** Try it **
Your answer should hold all lines of the entries that include the word "checks".

** Exercise data **

□ □ □ □ □ □ □

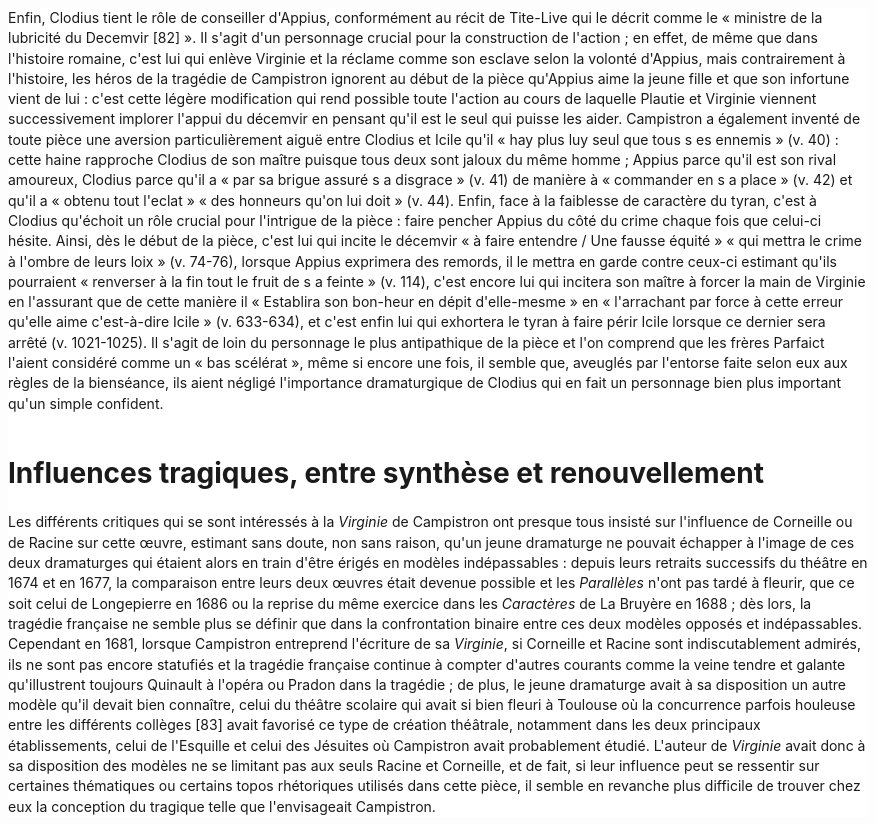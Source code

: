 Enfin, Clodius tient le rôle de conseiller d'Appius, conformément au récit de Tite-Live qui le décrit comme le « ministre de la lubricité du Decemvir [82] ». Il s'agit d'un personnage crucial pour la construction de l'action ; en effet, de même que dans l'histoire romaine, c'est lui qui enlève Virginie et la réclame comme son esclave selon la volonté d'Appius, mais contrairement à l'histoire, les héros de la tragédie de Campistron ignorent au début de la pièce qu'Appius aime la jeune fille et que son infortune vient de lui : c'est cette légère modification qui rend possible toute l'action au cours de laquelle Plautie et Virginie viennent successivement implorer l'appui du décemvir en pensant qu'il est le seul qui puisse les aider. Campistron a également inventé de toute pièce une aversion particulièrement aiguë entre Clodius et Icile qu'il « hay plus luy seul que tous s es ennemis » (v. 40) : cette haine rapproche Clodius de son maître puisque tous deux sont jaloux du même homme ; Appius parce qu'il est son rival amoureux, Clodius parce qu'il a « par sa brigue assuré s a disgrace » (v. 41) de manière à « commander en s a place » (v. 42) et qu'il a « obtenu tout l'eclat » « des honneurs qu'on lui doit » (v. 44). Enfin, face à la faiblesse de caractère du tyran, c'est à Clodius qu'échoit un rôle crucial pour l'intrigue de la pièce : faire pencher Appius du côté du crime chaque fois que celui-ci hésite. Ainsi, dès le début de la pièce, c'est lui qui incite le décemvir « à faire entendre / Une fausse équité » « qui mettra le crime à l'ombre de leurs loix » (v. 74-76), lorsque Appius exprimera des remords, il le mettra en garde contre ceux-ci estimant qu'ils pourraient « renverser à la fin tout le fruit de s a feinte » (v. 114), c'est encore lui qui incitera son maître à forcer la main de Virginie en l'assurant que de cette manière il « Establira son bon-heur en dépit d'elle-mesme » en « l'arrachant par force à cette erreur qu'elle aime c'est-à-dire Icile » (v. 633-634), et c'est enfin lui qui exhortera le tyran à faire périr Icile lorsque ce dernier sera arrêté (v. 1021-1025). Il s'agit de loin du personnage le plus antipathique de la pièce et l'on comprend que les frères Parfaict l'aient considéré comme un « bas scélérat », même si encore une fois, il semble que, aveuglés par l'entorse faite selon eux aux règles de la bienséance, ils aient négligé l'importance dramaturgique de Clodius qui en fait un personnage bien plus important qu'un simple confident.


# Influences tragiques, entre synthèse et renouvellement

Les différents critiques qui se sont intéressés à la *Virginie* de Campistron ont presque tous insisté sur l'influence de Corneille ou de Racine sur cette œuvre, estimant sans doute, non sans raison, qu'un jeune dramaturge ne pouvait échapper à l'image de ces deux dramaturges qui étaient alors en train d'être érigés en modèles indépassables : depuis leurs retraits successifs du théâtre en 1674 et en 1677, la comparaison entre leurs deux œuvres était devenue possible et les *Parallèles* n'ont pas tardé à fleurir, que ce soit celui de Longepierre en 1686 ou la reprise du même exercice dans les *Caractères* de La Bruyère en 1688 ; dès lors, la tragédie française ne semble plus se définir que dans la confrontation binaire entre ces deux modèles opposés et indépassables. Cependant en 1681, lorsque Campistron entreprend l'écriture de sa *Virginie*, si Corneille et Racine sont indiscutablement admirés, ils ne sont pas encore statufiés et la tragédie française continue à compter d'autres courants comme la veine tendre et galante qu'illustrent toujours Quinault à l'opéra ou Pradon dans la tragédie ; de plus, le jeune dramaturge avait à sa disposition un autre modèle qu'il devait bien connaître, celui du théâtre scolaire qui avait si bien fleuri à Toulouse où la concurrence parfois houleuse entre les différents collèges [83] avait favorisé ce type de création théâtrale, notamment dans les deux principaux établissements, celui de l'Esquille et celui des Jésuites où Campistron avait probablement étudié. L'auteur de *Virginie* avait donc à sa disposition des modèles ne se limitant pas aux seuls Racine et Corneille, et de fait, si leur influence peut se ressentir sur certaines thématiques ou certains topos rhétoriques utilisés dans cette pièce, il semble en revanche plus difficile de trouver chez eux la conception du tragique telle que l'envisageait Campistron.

□ □ □ □ □ □ □

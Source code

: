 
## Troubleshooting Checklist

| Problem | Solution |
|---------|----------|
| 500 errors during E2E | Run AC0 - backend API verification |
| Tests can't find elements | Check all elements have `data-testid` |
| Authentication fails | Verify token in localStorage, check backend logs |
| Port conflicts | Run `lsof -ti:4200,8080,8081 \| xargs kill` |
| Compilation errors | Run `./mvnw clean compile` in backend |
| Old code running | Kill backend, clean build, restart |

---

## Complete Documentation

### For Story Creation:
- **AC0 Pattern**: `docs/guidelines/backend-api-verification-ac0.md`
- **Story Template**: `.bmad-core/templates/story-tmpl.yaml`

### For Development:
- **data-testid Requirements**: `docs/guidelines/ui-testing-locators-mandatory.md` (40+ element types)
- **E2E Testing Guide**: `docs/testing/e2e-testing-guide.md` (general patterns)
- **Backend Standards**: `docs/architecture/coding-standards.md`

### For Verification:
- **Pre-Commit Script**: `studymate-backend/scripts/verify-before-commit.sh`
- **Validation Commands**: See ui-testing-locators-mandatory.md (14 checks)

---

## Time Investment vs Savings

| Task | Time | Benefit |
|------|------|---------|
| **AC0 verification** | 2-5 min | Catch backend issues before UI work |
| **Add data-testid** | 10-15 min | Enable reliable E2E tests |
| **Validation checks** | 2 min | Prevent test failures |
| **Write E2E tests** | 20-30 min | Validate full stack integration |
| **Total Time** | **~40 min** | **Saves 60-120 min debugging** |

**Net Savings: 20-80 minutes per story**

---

□ □ □ □ □ □ □

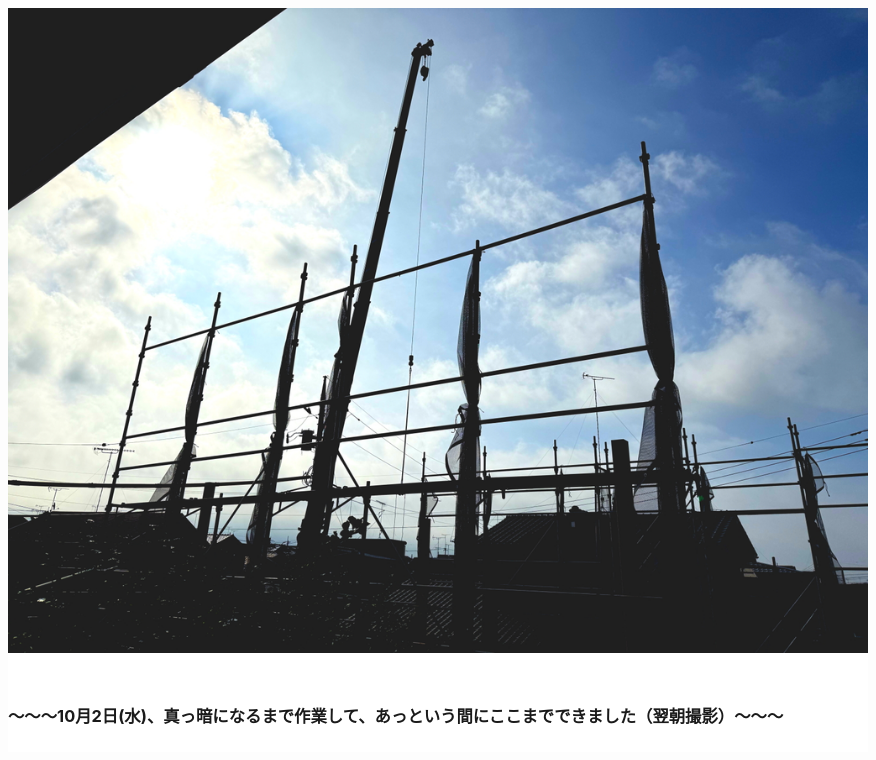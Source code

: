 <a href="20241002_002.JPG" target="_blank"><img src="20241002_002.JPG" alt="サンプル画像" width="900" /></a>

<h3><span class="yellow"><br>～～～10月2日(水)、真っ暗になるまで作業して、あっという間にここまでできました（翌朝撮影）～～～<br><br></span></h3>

□ □ □ □ □ □ □

** Written solution **
- **Validation Commands**: See ui-testing-locators-mandatory.md (14 checks)
| **Validation checks** | 2 min | Prevent test failures |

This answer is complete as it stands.